As the “woman with a man’s soul” that Rubens himself painted, became the first lady of the Renaissance
The first lady of the Renaissance – such an honorary title could receive a great artist or a muse for the creators of that era. But Isabella d’Este, namely, she has been bearing this title for many centuries, was neither one nor the other – except that she took her own biography as a work of art, becoming herself a source of inspiration.
The daughter of a duke from Ferrara – a girl from a good family
XV century Italy was a territory divided into separate states with many ruling families. One of them was the d’Este dynasty of Ferrara. The Duke Ercole, a traveler and art lover, having married Leonora of Naples, not without political considerations, left behind a brilliant posterity. Each of his offspring played a prominent role in the state life of the peninsula, but the eldest girl, Isabella, had a special fate – to become a prima donna of the Renaissance.
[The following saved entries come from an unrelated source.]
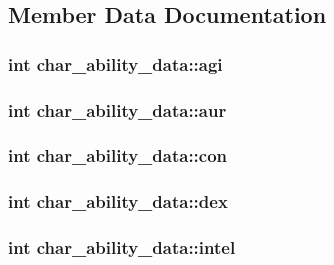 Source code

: \subsection{Member Data Documentation}
\hypertarget{structchar__ability__data_a42ade1d78f01ef212d6e652c60a0b9a8}{
\subsubsection[{agi}]{\setlength{\rightskip}{0pt plus 5cm}int char\-\_\-ability\-\_\-data\-::agi}}\label{structchar__ability__data_a42ade1d78f01ef212d6e652c60a0b9a8}
\hypertarget{structchar__ability__data_aef296557583ee057d7c2a80c1e005319}{
\subsubsection[{aur}]{\setlength{\rightskip}{0pt plus 5cm}int char\-\_\-ability\-\_\-data\-::aur}}\label{structchar__ability__data_aef296557583ee057d7c2a80c1e005319}
\hypertarget{structchar__ability__data_a5b45e5f5def4987bdb429d9c9da41068}{
\subsubsection[{con}]{\setlength{\rightskip}{0pt plus 5cm}int char\-\_\-ability\-\_\-data\-::con}}\label{structchar__ability__data_a5b45e5f5def4987bdb429d9c9da41068}
\hypertarget{structchar__ability__data_aa31c8cb270329610e5b8ccd5007b1836}{
\subsubsection[{dex}]{\setlength{\rightskip}{0pt plus 5cm}int char\-\_\-ability\-\_\-data\-::dex}}\label{structchar__ability__data_aa31c8cb270329610e5b8ccd5007b1836}
\hypertarget{structchar__ability__data_af63e4fce63b64c461c265e2017bfd54c}{
\subsubsection[{intel}]{\setlength{\rightskip}{0pt plus 5cm}int char\-\_\-ability\-\_\-data\-::intel}}\label{structchar__ability__data_af63e4fce63b64c461c265e2017bfd54c}
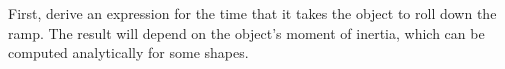 \documentclass[11pt,letterpaper]{article}
\begin{document}


First, derive an expression for the time that it takes the object to roll down the ramp. The result will depend on the object's moment of inertia, which can be computed analytically for some shapes.
\end{document}
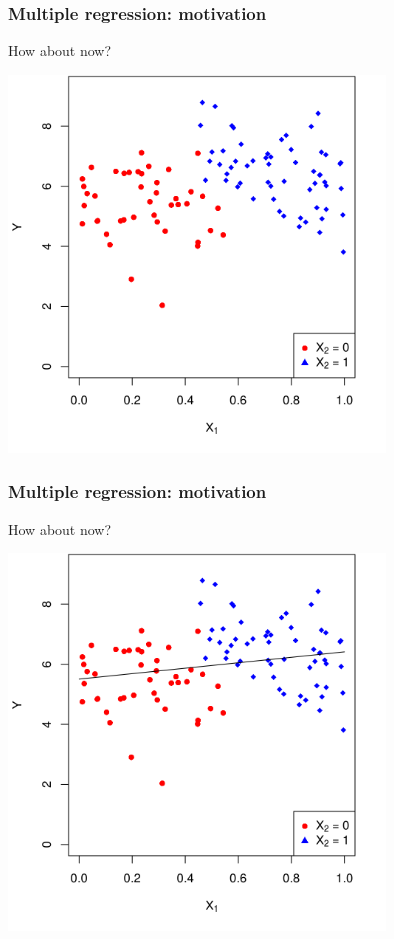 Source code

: \documentclass[12pt, 
hyperref={colorlinks=true, linkcolor=blue, urlcolor=cyan}]{beamer}
\begin{document}
\begin{frame}
\frametitle{Multiple regression: motivation}
How about now?

\vspace{-0.3cm}
\centering
\includegraphics[width = 0.75\textwidth]{./plots/confounding_colored.png}
\end{frame}

\begin{frame}
\frametitle{Multiple regression: motivation}
How about now?

\vspace{-0.3cm}
\centering
\includegraphics[width = 0.75\textwidth]{./plots/confounding_colored_with_simple_line.png}
\end{frame}
\end{document}
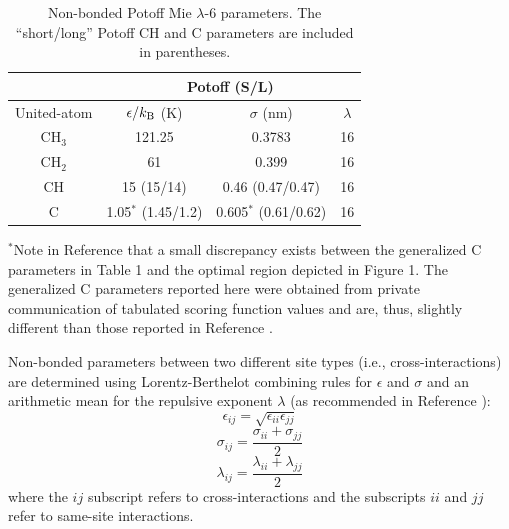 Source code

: \documentclass[preprint,review,12pt]{elsarticle}
\begin{document}
	\begin{table}[h!]
		\caption{Non-bonded Potoff Mie $\lambda$-6 parameters. The ``short/long'' Potoff CH and C parameters are included in parentheses.} \label{tab:nonbonded params}
		\begin{center}
			\begin{tabular}{|c|c|c|c|}
				\hline
				\multicolumn{1}{|c}{} & \multicolumn{3}{|c|}{Potoff (S/L)}  \\ \hline
				United-atom & $\epsilon/k_{\rm B}$ (K) & $\sigma$ (nm) & $\lambda$ \\ \hline
				CH$_3$ & 121.25 & 0.3783 & 16  \\ 
				CH$_2$ & 61 & 0.399 & 16 \\ 
				CH & 15 (15/14) & 0.46 (0.47/0.47) & 16\\
				C & 1.05$^*$ (1.45/1.2) & 0.605$^*$ (0.61/0.62) & 16\\
				\hline
			\end{tabular}
		\end{center} 
	\footnotesize
	    $^*$Note in Reference  that a small discrepancy exists between the generalized C parameters in Table 1 and the optimal region depicted in Figure 1. The generalized C parameters reported here were obtained from private communication of tabulated scoring function values and are, thus, slightly different than those reported in Reference .
	\end{table}

\normalsize
	
	Non-bonded parameters between two different site types (i.e., cross-interactions) are determined using Lorentz-Berthelot combining rules \cite{Allen2017} for $\epsilon$ and $\sigma$ and an arithmetic mean for the repulsive exponent $\lambda$ (as recommended in Reference ):
	\begin{equation} \label{eq:Lorentz-Berthelot_eps}
	\epsilon_{ij} = \sqrt{\epsilon_{ii} \epsilon_{jj}}
	\end{equation}
	\begin{equation} \label{eq:Lorentz-Berthelot_sig}
	\sigma_{ij} = \frac{\sigma_{ii} + \sigma_{jj}}{2}
	\end{equation}
	\begin{equation} \label{eq:Lorentz-Berthelot_lam}
	\lambda_{ij} = \frac{\lambda_{ii} + \lambda_{jj}}{2}
	\end{equation}
	where the $ij$ subscript refers to cross-interactions and the subscripts $ii$ and $jj$ refer to same-site interactions. 
	
\end{document}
Ferrara, located in the Po River delta, was a prosperous and rich region, because the main commercial artery of the peninsula passed through it. But for this reason, the lands of the duchy were under constant threat of seizure – feuds between the Italian rulers were usual at that time. From early childhood, Isabella learned the alarm about her home, which she hastily had to leave to wait out a difficult period in a safe place. Therefore, she will strive to ensure peace at all costs, primarily through the establishment of kinship, friendship and business ties with her neighbors and foes. For the same reason, perhaps, for the rest of her days, she will strive for the world of pure art, the laws of which were closer to her than the mores that have not gone so far from the medieval ones.
Isabella herself, according to contemporaries, differed more in intelligence and inquisitiveness than in beauty and prettiness. From childhood she was used to having her own judgment about everything and was keen on the language. Unlike Isabella, her younger sister Beatrice was considered a beauty, also, by the way, highly educated. The parents provided the girls and their brothers with the best education and upbringing they could afford, and the wealthy duke Ercole could afford a lot.
To strengthen the position of the duchy and protect its independence, he relied on the advantageous marriages of his daughters, so that Beatrice was married to the Duke of Milan Lodovico Sforza nicknamed “Moor”, and the 16-year-old Isabella married Marquis Francesco Gonzaga, with whom she was destined to live thirty years.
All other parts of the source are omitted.